[Opening EXERCISE INPUTS section]

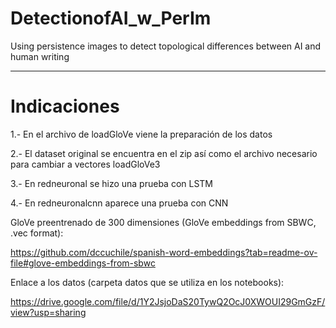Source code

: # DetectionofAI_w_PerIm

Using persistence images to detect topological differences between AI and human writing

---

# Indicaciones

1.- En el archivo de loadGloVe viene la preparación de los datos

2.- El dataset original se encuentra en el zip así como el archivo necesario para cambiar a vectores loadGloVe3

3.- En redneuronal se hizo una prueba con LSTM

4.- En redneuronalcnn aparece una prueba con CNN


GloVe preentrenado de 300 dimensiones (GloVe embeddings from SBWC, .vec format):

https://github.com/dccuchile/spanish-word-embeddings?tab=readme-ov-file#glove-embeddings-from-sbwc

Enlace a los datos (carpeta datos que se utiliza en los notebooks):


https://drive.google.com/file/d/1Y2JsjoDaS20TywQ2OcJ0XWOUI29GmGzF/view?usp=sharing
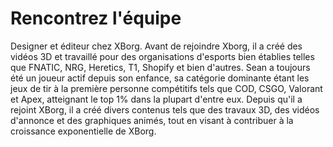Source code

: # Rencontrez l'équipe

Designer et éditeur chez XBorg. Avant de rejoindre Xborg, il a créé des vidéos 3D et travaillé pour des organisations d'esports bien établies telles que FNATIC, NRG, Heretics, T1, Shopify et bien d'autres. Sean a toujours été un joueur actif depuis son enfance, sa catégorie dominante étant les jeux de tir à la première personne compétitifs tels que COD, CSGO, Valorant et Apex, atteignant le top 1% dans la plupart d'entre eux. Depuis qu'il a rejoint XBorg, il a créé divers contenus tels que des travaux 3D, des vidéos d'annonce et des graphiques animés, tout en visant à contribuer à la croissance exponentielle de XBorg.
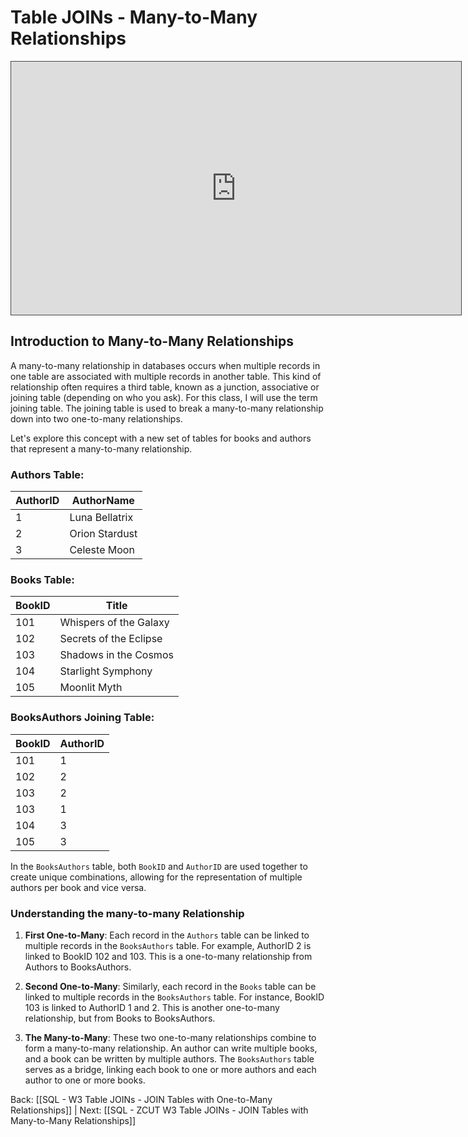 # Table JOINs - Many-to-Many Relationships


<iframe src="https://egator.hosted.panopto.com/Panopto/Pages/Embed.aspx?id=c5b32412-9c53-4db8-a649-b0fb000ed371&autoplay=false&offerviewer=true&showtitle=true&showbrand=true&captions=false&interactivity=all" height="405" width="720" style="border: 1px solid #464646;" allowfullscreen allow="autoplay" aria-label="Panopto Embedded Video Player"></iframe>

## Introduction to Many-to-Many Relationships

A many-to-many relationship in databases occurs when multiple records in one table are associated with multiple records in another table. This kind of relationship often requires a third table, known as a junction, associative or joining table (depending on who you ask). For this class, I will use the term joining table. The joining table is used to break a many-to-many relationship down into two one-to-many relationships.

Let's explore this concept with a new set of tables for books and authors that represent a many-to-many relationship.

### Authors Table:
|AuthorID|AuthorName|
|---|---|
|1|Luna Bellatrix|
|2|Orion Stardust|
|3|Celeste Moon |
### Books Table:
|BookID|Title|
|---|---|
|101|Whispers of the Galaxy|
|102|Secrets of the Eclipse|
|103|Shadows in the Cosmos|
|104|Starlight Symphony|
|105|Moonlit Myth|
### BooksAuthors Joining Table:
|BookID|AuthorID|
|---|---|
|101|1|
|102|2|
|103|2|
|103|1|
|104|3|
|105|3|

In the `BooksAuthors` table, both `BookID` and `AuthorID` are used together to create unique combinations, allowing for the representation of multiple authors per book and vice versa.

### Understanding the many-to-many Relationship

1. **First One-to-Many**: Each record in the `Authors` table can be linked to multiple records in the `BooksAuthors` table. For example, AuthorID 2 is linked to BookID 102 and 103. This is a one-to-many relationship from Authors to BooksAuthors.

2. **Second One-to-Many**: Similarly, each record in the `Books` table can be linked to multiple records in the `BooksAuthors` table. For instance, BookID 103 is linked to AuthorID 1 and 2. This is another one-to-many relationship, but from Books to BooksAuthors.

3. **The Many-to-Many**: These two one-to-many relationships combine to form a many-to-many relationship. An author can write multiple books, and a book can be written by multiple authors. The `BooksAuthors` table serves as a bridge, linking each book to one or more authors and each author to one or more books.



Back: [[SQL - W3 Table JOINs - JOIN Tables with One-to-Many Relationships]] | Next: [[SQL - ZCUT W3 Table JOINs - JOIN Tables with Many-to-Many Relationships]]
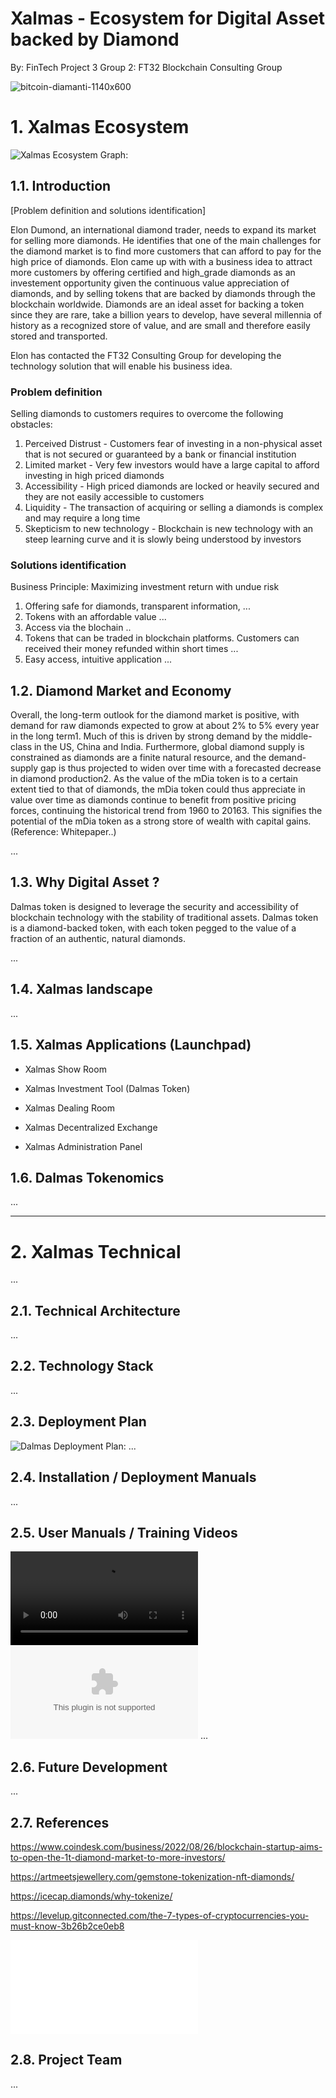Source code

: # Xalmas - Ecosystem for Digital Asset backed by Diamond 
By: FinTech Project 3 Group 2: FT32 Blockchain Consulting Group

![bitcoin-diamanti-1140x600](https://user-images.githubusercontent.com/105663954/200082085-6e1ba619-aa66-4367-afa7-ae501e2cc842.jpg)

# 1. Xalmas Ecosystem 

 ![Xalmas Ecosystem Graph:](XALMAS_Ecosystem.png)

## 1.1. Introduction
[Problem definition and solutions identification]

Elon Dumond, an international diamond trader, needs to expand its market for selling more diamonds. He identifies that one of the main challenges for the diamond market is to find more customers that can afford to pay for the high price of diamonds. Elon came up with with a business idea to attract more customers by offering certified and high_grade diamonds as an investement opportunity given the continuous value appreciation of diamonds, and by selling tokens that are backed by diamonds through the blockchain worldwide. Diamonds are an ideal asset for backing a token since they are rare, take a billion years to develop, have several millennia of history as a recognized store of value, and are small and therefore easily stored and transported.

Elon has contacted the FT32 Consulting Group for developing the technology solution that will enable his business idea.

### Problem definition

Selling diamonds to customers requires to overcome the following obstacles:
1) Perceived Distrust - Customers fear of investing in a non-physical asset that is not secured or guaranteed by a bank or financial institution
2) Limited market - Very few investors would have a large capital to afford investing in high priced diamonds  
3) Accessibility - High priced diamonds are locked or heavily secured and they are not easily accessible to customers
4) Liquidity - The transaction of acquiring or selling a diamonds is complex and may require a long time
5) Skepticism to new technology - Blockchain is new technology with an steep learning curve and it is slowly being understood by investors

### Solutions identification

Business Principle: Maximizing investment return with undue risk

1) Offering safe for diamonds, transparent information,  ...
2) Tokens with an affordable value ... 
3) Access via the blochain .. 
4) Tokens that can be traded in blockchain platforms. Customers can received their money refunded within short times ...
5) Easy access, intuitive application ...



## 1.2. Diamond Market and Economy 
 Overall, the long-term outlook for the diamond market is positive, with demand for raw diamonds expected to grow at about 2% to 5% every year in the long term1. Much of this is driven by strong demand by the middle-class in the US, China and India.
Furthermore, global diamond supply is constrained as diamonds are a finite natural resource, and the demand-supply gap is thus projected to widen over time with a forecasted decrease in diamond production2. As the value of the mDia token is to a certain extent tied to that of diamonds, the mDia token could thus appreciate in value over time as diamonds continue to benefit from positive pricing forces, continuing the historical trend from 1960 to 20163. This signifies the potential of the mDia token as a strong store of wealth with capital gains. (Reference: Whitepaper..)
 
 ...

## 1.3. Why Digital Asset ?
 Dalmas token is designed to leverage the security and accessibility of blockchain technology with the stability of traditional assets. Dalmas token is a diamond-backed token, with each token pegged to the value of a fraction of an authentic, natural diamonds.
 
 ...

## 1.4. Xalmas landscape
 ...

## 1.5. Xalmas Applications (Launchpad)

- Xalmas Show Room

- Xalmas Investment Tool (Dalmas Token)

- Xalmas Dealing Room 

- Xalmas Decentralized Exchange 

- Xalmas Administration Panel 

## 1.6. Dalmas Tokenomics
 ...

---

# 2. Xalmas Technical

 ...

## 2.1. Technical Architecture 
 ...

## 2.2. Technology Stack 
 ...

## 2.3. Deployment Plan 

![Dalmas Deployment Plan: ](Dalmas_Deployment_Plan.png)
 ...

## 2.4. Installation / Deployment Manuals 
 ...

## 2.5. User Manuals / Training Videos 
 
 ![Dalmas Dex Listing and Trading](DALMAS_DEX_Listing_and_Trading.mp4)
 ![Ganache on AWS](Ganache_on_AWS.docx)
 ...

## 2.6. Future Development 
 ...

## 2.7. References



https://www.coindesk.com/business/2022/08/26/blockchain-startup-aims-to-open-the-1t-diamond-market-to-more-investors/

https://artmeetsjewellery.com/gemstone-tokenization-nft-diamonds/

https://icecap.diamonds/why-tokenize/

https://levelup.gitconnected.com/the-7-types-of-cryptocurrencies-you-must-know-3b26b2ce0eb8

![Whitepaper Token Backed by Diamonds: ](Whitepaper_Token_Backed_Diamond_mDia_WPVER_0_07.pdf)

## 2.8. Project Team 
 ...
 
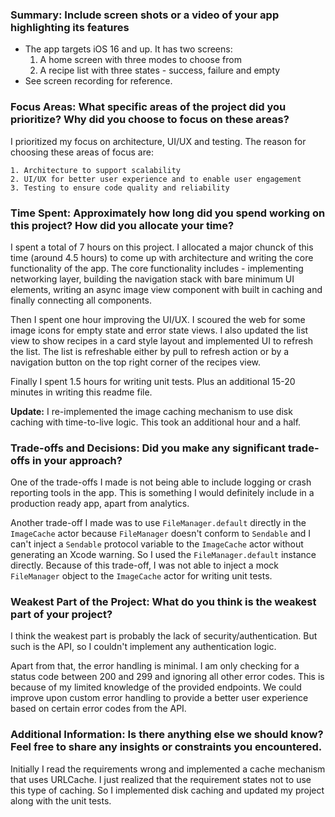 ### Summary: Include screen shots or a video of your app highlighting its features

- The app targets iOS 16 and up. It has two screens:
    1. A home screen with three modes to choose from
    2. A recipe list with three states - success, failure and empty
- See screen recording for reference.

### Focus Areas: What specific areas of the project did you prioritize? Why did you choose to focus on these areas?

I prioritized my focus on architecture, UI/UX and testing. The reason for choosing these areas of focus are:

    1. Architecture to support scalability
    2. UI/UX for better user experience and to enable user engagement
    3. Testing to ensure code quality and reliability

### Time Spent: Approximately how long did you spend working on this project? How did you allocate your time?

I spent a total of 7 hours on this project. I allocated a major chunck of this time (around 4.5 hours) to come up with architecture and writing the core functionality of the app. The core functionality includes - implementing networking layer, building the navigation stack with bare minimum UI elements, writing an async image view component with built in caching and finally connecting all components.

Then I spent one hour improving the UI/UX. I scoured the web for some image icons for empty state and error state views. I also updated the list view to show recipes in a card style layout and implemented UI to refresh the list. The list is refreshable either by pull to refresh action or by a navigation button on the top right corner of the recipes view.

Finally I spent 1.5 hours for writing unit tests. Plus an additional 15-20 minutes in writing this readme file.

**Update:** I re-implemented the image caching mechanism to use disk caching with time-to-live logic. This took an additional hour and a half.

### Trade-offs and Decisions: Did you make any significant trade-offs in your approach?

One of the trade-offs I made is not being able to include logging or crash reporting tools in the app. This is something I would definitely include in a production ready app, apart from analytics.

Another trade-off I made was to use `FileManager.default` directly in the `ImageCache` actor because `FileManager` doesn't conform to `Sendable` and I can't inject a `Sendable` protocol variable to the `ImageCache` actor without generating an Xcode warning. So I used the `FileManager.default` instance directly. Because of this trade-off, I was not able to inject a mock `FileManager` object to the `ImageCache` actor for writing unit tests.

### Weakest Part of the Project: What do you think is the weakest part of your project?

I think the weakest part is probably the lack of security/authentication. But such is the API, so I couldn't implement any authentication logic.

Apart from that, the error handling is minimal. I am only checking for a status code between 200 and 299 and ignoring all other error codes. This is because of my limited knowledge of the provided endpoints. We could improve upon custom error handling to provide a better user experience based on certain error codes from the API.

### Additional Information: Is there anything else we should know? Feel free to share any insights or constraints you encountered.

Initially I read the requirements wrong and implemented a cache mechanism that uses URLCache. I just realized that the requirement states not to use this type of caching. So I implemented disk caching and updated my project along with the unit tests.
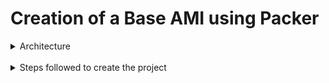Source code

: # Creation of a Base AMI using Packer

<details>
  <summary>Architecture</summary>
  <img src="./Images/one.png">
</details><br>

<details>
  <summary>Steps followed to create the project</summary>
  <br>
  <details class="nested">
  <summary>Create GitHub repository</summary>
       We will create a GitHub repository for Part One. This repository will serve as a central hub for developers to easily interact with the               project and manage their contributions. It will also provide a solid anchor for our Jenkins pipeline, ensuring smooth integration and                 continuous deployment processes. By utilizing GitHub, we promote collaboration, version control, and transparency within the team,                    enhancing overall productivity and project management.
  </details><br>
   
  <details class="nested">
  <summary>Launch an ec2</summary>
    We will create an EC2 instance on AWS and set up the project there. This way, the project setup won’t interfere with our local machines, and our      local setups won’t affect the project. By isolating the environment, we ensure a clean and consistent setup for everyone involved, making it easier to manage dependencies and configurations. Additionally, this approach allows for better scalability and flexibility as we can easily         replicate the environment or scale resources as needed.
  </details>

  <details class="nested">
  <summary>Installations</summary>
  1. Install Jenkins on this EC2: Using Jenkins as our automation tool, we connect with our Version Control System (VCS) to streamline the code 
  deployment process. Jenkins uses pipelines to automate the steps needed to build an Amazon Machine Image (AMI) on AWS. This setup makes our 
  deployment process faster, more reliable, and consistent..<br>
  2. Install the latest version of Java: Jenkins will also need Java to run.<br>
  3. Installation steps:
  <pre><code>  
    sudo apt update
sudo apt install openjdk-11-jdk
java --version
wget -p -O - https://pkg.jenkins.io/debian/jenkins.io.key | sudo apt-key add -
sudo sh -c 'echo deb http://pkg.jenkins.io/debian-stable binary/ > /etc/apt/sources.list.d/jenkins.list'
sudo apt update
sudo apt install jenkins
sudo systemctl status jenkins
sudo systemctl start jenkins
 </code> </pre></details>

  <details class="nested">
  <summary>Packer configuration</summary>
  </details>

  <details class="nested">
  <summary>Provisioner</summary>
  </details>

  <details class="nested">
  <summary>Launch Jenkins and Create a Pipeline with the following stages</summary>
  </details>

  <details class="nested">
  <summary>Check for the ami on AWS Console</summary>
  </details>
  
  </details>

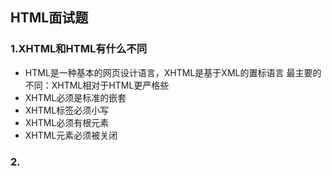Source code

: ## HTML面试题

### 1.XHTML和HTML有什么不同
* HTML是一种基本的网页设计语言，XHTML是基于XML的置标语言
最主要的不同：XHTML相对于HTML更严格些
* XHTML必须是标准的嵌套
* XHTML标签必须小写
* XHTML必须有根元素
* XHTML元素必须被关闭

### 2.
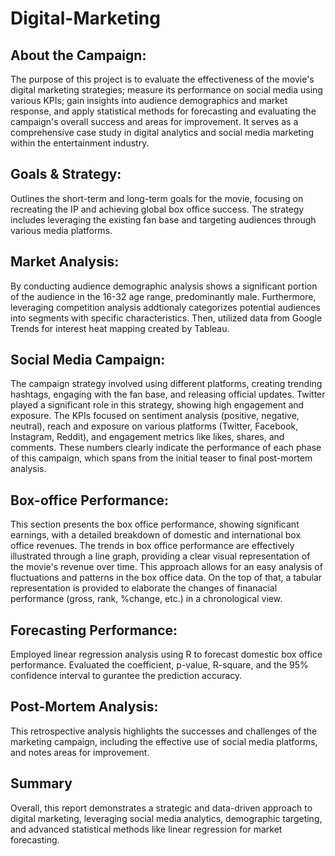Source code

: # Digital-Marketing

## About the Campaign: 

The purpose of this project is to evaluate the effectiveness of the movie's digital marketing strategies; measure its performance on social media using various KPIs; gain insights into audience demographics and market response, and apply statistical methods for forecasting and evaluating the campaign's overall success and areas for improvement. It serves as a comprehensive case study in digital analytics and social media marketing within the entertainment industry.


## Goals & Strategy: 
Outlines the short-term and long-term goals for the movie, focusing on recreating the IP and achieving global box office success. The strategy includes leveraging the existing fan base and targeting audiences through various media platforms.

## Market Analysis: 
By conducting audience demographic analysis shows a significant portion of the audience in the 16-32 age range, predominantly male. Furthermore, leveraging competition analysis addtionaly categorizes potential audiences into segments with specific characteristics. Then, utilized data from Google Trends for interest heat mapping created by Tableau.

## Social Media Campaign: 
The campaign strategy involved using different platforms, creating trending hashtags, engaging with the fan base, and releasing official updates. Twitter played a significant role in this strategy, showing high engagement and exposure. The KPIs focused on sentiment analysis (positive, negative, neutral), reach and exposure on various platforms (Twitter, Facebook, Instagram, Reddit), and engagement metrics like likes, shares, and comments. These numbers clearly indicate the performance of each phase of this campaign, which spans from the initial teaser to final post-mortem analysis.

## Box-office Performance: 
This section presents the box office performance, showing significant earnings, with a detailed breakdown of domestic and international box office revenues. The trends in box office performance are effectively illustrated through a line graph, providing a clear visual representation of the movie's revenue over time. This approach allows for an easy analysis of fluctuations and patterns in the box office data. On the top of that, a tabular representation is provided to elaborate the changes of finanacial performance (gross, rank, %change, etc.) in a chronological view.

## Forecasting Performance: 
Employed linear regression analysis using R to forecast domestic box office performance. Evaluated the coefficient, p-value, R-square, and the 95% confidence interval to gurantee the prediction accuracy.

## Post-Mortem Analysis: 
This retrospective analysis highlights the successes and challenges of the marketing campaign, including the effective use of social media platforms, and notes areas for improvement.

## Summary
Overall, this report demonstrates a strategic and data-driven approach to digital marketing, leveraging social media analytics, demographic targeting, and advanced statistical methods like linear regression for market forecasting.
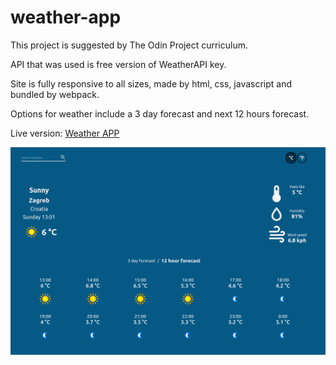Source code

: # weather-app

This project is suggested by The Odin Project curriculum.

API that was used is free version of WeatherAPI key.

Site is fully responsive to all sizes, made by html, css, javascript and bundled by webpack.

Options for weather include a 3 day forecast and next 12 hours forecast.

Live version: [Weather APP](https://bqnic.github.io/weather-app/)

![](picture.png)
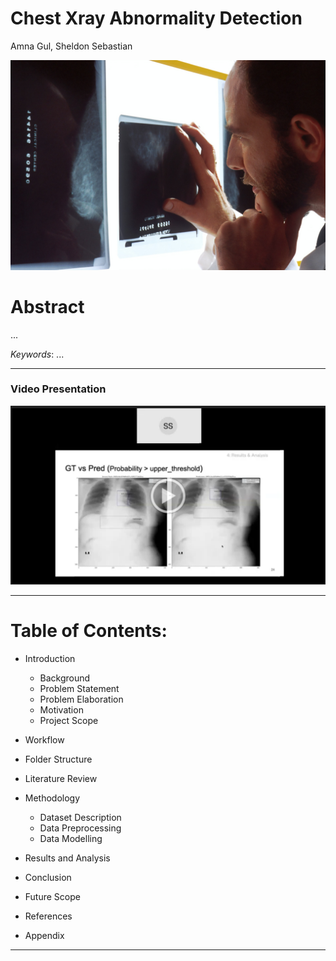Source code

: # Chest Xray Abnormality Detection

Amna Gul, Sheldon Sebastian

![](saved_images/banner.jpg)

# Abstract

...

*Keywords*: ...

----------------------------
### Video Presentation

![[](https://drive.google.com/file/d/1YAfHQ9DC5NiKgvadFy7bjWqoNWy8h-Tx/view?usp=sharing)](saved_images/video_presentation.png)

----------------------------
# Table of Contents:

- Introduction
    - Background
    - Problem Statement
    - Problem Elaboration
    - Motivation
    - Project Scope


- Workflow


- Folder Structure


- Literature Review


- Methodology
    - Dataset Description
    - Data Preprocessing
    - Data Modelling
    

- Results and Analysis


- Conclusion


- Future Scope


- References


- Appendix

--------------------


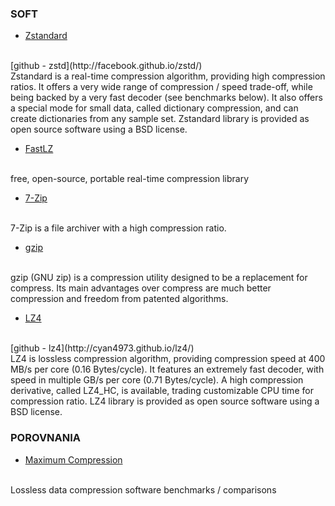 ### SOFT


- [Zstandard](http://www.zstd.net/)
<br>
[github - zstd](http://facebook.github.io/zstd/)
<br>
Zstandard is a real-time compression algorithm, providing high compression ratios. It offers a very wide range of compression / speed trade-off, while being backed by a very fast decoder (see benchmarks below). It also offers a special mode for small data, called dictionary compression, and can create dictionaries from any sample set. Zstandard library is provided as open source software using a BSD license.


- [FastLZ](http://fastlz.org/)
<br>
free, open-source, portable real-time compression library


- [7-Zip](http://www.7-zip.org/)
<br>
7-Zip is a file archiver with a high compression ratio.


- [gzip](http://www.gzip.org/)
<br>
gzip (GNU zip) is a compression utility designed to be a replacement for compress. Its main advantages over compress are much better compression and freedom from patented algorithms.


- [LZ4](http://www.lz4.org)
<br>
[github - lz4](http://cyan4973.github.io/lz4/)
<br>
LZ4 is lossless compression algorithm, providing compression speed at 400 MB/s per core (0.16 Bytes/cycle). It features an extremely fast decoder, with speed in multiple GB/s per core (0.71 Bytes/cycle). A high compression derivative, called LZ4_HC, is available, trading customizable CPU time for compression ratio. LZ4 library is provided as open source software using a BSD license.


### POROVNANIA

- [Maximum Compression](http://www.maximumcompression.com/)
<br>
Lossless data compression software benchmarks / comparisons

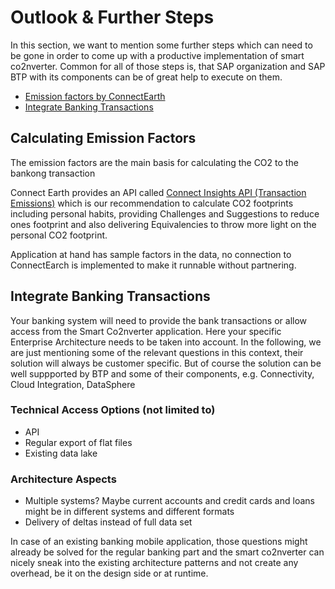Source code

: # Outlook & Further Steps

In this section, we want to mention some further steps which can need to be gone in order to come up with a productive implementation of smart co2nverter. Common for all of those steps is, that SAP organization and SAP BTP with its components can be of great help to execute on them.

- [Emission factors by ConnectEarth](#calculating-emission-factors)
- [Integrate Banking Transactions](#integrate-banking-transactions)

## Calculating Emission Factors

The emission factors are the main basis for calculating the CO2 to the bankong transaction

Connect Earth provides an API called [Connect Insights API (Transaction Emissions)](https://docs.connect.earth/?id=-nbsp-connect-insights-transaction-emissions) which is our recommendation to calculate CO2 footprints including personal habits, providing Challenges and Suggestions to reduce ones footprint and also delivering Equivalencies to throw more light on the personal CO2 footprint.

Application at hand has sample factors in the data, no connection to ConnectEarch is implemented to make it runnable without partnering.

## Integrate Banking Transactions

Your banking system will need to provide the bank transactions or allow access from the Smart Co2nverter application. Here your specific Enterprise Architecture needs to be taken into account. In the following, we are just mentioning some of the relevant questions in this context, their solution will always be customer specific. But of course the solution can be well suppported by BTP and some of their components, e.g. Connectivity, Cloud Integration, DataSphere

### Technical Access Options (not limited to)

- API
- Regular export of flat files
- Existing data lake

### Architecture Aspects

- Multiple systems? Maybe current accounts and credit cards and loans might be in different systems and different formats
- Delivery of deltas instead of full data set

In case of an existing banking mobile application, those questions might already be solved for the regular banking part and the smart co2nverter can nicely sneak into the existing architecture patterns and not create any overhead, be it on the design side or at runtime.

[Closing EXERCISE INPUTS section]

**TASK PROMPT**
Starting with the line with "### Time Spent: Approximately" above and going on through the line with "Then I spent", transcribe every line exactly, both ends included, and add nothing.

**EXERCISE ANSWER**
### Time Spent: Approximately how long did you spend working on this project? How did you allocate your time?

I spent a total of 7 hours on this project. I allocated a major chunck of this time (around 4.5 hours) to come up with architecture and writing the core functionality of the app. The core functionality includes - implementing networking layer, building the navigation stack with bare minimum UI elements, writing an async image view component with built in caching and finally connecting all components.

Then I spent one hour improving the UI/UX. I scoured the web for some image icons for empty state and error state views. I also updated the list view to show recipes in a card style layout and implemented UI to refresh the list. The list is refreshable either by pull to refresh action or by a navigation button on the top right corner of the recipes view.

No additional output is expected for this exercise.